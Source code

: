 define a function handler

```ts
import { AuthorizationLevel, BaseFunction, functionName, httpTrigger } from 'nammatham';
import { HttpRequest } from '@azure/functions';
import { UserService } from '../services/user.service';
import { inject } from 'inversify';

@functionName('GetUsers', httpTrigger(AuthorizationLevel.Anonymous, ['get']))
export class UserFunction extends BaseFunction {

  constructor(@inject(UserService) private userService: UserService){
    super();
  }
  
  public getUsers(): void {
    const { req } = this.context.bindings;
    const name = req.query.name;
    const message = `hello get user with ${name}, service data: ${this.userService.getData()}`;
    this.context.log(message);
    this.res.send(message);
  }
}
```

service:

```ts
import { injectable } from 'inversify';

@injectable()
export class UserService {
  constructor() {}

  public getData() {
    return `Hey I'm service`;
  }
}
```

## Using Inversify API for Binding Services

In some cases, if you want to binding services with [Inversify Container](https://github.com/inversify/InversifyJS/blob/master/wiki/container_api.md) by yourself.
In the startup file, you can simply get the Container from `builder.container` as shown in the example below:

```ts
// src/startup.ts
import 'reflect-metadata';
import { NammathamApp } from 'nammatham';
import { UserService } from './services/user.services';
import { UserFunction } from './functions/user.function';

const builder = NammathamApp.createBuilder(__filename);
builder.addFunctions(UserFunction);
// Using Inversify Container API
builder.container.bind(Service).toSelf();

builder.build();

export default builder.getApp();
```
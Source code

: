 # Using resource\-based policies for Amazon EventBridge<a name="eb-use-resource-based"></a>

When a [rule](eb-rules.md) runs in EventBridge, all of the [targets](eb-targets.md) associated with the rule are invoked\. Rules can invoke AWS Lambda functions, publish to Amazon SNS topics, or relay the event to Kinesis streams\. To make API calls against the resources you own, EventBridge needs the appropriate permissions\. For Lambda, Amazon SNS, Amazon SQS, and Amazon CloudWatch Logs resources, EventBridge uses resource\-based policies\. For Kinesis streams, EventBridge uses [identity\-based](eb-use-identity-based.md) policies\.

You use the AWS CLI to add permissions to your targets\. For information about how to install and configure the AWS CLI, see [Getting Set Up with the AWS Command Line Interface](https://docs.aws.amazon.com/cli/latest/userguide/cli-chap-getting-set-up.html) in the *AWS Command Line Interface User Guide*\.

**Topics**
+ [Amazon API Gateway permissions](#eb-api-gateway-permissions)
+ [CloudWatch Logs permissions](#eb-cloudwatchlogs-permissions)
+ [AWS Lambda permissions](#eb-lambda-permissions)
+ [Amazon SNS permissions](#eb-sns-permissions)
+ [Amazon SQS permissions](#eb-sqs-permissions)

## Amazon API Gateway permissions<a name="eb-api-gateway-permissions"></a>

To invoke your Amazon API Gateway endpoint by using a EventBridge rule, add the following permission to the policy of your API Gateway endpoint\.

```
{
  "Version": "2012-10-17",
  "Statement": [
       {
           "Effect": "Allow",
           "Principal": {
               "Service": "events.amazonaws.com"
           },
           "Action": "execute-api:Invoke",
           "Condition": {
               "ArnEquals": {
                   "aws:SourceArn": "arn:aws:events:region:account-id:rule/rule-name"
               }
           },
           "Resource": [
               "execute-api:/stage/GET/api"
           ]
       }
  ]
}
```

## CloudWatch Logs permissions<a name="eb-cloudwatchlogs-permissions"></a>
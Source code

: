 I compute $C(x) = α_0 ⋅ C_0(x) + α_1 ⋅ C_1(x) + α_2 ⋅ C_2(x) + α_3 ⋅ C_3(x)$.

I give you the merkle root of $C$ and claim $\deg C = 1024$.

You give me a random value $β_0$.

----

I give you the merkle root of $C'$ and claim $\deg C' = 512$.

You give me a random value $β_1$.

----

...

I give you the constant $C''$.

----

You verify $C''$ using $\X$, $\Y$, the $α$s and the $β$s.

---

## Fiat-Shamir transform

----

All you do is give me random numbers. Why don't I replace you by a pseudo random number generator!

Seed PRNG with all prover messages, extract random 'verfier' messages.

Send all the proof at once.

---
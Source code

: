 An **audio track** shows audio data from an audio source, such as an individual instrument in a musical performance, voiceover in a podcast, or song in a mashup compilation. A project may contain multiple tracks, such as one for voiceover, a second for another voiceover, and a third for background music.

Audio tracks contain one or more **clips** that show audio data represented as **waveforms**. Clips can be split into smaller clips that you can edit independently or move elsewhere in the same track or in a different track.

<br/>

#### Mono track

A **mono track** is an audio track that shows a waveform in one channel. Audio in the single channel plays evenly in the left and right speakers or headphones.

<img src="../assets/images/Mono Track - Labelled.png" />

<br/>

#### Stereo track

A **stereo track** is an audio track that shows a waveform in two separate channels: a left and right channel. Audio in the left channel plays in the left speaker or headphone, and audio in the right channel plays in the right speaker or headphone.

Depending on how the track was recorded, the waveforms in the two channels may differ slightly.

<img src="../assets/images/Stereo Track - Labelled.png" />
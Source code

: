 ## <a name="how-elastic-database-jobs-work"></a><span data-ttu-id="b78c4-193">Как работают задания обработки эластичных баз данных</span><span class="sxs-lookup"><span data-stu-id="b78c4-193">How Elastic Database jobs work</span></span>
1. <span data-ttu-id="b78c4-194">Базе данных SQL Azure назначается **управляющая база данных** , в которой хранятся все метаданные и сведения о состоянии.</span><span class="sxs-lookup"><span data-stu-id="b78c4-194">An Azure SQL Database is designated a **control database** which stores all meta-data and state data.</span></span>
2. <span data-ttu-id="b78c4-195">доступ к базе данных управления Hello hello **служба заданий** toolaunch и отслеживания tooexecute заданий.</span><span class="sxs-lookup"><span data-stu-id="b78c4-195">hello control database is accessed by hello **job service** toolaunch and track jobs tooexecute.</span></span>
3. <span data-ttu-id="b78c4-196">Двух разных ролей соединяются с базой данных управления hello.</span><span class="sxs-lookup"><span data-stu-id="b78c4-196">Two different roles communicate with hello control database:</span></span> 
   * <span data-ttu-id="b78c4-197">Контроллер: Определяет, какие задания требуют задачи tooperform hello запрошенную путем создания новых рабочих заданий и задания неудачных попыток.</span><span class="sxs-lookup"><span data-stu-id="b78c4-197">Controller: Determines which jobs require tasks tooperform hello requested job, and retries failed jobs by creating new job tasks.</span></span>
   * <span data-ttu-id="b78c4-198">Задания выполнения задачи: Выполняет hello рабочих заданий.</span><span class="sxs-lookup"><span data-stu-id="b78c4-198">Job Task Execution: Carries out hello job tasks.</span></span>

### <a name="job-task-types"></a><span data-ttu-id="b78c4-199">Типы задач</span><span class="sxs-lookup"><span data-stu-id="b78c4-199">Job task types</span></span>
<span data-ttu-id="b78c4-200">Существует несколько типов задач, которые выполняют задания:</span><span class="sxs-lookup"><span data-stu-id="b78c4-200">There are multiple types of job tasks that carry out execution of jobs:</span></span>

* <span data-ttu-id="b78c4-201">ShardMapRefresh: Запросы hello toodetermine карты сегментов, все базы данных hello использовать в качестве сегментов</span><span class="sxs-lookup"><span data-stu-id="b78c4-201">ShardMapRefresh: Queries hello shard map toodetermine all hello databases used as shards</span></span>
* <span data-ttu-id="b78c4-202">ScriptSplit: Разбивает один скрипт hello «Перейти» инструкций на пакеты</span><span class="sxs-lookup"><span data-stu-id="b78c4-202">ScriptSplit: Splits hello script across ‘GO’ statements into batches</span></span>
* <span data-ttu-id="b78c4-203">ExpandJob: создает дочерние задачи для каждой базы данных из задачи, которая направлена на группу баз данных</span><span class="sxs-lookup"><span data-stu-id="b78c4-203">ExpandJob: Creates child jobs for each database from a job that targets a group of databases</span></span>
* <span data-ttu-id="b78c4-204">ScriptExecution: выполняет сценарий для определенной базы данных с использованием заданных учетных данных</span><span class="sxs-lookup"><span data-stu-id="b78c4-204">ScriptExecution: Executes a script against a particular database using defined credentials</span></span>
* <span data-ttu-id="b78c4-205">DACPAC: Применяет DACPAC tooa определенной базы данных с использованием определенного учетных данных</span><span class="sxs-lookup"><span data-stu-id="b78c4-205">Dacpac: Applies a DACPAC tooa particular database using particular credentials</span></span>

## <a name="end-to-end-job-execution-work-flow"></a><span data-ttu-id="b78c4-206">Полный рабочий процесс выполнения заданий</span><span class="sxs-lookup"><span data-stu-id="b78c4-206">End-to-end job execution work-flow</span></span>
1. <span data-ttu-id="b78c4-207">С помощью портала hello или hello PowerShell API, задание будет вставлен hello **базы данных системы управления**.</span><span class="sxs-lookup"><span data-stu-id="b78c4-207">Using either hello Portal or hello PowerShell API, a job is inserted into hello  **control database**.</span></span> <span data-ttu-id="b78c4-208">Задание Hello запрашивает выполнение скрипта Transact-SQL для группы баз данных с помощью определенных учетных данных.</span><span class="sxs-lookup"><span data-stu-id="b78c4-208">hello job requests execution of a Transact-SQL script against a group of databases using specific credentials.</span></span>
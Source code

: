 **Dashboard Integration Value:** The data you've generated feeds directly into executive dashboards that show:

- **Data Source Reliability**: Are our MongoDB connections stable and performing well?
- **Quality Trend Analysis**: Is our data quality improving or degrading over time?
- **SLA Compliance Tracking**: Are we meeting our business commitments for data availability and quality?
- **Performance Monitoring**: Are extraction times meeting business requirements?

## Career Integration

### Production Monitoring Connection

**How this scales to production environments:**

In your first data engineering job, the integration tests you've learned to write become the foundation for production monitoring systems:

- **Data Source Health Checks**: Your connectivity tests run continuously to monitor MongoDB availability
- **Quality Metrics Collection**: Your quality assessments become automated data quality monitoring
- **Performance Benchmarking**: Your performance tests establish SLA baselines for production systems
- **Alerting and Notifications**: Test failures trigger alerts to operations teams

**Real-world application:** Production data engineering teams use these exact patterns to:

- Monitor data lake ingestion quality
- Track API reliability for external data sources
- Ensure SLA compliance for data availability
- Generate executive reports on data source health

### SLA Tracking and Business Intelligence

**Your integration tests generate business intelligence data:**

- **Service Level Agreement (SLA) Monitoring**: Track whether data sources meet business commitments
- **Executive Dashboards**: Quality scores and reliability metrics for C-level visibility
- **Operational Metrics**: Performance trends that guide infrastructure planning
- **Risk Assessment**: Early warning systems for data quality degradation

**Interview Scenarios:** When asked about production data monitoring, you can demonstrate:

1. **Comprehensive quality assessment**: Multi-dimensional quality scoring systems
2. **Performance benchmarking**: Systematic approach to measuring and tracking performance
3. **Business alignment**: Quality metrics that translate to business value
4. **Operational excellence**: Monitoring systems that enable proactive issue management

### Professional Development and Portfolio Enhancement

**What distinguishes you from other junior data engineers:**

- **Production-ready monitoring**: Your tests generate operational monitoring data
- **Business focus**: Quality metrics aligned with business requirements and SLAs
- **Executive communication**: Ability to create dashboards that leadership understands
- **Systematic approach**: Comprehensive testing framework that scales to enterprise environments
______________________________
▶ _Your objective_
In the entries above, find each line that includes the string "cloudwatchlogs" and copy it.

▶ _Answer box_
+ [CloudWatch Logs permissions](#eb-cloudwatchlogs-permissions)
## CloudWatch Logs permissions<a name="eb-cloudwatchlogs-permissions"></a>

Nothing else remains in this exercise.